* **Work task**
Your job is to report every line of the entries that has "tráfico".
++++ Extracted entries ++++
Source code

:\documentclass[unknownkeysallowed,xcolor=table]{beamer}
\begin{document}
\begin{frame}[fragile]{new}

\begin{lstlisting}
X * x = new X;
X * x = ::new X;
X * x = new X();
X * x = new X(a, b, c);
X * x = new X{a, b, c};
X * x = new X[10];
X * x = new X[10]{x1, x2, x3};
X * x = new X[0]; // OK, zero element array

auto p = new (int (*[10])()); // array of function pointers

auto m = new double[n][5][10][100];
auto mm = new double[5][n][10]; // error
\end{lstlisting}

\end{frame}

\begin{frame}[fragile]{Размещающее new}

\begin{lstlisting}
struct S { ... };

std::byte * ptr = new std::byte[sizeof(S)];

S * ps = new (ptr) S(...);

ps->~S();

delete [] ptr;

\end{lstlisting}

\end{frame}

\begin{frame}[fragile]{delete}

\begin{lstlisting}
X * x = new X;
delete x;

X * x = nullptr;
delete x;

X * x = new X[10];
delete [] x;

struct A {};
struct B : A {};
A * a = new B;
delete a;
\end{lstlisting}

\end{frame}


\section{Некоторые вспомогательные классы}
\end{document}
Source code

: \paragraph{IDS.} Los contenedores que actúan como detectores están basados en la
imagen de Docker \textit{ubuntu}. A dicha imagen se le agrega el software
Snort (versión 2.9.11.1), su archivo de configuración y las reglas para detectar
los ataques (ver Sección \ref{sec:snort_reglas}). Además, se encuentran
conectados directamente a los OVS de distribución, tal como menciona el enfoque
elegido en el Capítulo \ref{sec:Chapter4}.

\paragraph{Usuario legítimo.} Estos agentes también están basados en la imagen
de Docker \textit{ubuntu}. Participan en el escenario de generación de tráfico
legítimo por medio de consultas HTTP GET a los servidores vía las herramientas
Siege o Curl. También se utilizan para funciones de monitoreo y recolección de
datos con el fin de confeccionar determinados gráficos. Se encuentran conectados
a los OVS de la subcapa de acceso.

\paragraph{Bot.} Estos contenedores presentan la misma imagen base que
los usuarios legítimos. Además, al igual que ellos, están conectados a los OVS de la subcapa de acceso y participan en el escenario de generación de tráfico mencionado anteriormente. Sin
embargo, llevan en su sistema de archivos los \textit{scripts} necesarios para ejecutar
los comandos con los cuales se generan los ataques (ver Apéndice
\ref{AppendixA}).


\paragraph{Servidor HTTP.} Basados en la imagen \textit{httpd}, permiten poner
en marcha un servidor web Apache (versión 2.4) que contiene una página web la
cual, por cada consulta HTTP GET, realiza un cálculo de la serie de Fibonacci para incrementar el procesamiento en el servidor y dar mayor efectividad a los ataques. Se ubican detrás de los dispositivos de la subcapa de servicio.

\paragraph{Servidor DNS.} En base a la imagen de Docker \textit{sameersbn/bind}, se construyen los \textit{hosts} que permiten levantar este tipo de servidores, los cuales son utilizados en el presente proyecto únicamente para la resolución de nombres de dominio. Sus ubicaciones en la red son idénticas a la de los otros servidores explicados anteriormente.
++++
* **Output below**
de Docker \textit{ubuntu}. Participan en el escenario de generación de tráfico
los usuarios legítimos. Además, al igual que ellos, están conectados a los OVS de la subcapa de acceso y participan en el escenario de generación de tráfico mencionado anteriormente. Sin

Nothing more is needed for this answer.